おにいちゃんとふたご

「おにいちゃんさ、家出ようと思うんだ」
 豆腐の味噌汁をすすった。
「なんで」
 口入れたハンバーグの隙間から、葉太のくぐもった声がもれた。
「春から大学生だし、一人暮らしするのもいいかなと思ってさ」
 ハンバーグを箸で割りながら目をやると、葉太は忙しそうに顎を動かしていた。何かしゃべるのかと思っていると、口を大きく開けてご飯を押し込んだ。
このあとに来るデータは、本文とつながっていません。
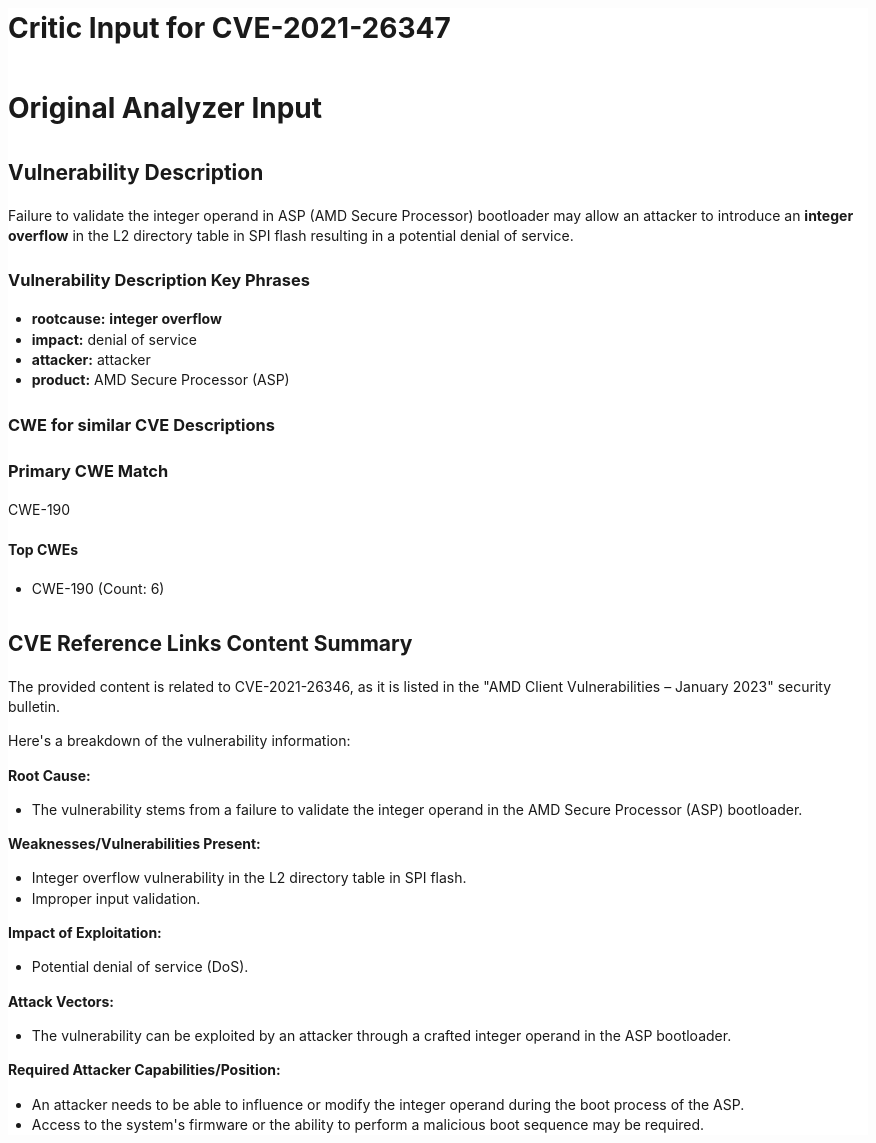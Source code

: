 # Critic Input for CVE-2021-26347



# Original Analyzer Input
## Vulnerability Description
Failure to validate the integer operand in ASP (AMD Secure Processor) bootloader may allow an attacker to introduce an **integer overflow** in the L2 directory table in SPI flash resulting in a potential denial of service.

### Vulnerability Description Key Phrases
- **rootcause:** **integer overflow**
- **impact:** denial of service
- **attacker:** attacker
- **product:** AMD Secure Processor (ASP)

### CWE for similar CVE Descriptions
### Primary CWE Match
CWE-190

#### Top CWEs
- CWE-190 (Count: 6)

## CVE Reference Links Content Summary
The provided content is related to CVE-2021-26346, as it is listed in the "AMD Client Vulnerabilities – January 2023" security bulletin.

Here's a breakdown of the vulnerability information:

**Root Cause:**
- The vulnerability stems from a failure to validate the integer operand in the AMD Secure Processor (ASP) bootloader.

**Weaknesses/Vulnerabilities Present:**
- Integer overflow vulnerability in the L2 directory table in SPI flash.
- Improper input validation.

**Impact of Exploitation:**
- Potential denial of service (DoS).

**Attack Vectors:**
- The vulnerability can be exploited by an attacker through a crafted integer operand in the ASP bootloader.

**Required Attacker Capabilities/Position:**
- An attacker needs to be able to influence or modify the integer operand during the boot process of the ASP.
- Access to the system's firmware or the ability to perform a malicious boot sequence may be required.
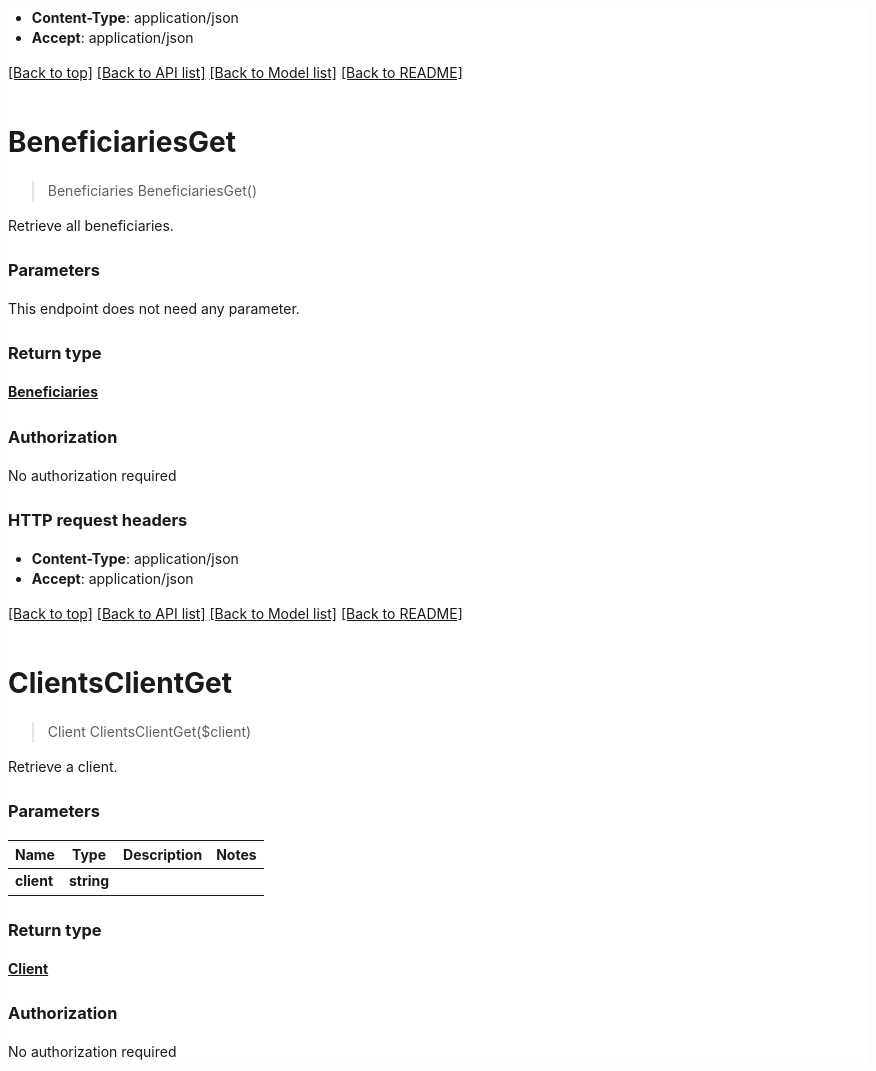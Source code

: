  - **Content-Type**: application/json
 - **Accept**: application/json

[[Back to top]](#) [[Back to API list]](../README.md#documentation-for-api-endpoints) [[Back to Model list]](../README.md#documentation-for-models) [[Back to README]](../README.md)

# **BeneficiariesGet**
> Beneficiaries BeneficiariesGet()



Retrieve all beneficiaries.


### Parameters
This endpoint does not need any parameter.

### Return type

[**Beneficiaries**](Beneficiaries.md)

### Authorization

No authorization required

### HTTP request headers

 - **Content-Type**: application/json
 - **Accept**: application/json

[[Back to top]](#) [[Back to API list]](../README.md#documentation-for-api-endpoints) [[Back to Model list]](../README.md#documentation-for-models) [[Back to README]](../README.md)

# **ClientsClientGet**
> Client ClientsClientGet($client)



Retrieve a client.


### Parameters

Name | Type | Description  | Notes
------------- | ------------- | ------------- | -------------
 **client** | **string**|  | 

### Return type

[**Client**](Client.md)

### Authorization

No authorization required
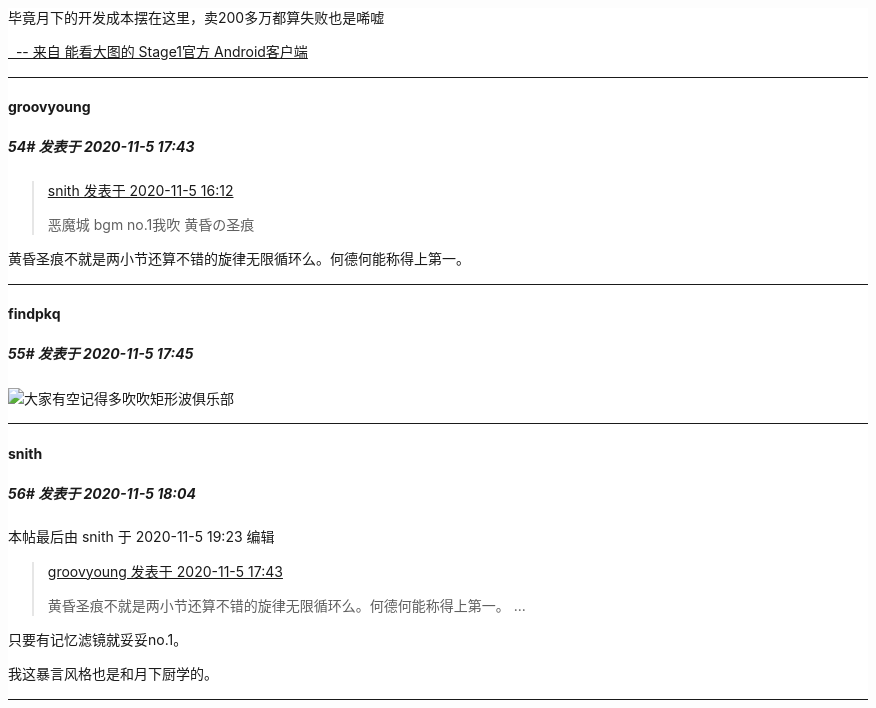 毕竟月下的开发成本摆在这里，卖200多万都算失败也是唏嘘

[  -- 来自 能看大图的 Stage1官方 Android客户端](https://www.coolapk.com/apk/140634)







*****

####  groovyoung  
##### 54#       发表于 2020-11-5 17:43



<blockquote><a href="httphttps://bbs.saraba1st.com/2b/forum.php?mod=redirect&amp;goto=findpost&amp;pid=49288943&amp;ptid=1970376" target="_blank">snith 发表于 2020-11-5 16:12</a>

恶魔城 bgm no.1我吹 黄昏の圣痕</blockquote>
黄昏圣痕不就是两小节还算不错的旋律无限循环么。何德何能称得上第一。







*****

####  findpkq  
##### 55#       发表于 2020-11-5 17:45



<img src="https://static.saraba1st.com/image/smiley/face2017/037.png" referrerpolicy="no-referrer">大家有空记得多吹吹矩形波俱乐部







*****

####  snith  
##### 56#       发表于 2020-11-5 18:04



 本帖最后由 snith 于 2020-11-5 19:23 编辑 
<blockquote><a href="httphttps://bbs.saraba1st.com/2b/forum.php?mod=redirect&amp;goto=findpost&amp;pid=49289927&amp;ptid=1970376" target="_blank">groovyoung 发表于 2020-11-5 17:43</a>

黄昏圣痕不就是两小节还算不错的旋律无限循环么。何德何能称得上第一。 ...</blockquote>
只要有记忆滤镜就妥妥no.1。

我这暴言风格也是和月下厨学的。







*****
葉太の隣で一言もしゃべらない有太は、僕をじっと見据えていた。
「かあさん、知ってたんだ」
 明らかに不機嫌な声の有太に、母は首をひねって唸っていた。
 母には年末ごろから相談していた。合格した第一志望の大学は、家から電車で三十分もかからない。十分通えるが、僕は早く家を出たかった。僕には双子の弟がいて、二人ともこの春から三年生で受験生だ。それなのに二人の弟は一人部屋がない。父が家を建てたとき、子供は二人と想定していたようで子供部屋は二つしかない。長男の特権で僕はその一つを独占させてもらっているが、受験生二人で八帖一間はかわいそうだ。僕が部屋を空ければ一人部屋を持てると思って、大学に進学と同時に一人暮らしを始めようと決心していた。両親も部屋のことは気にかけていたようで、僕が家を出ることに賛成してくれて援助してくれるとまで言われた。でも、食卓を囲む暖かい光はどこまでも遠かった。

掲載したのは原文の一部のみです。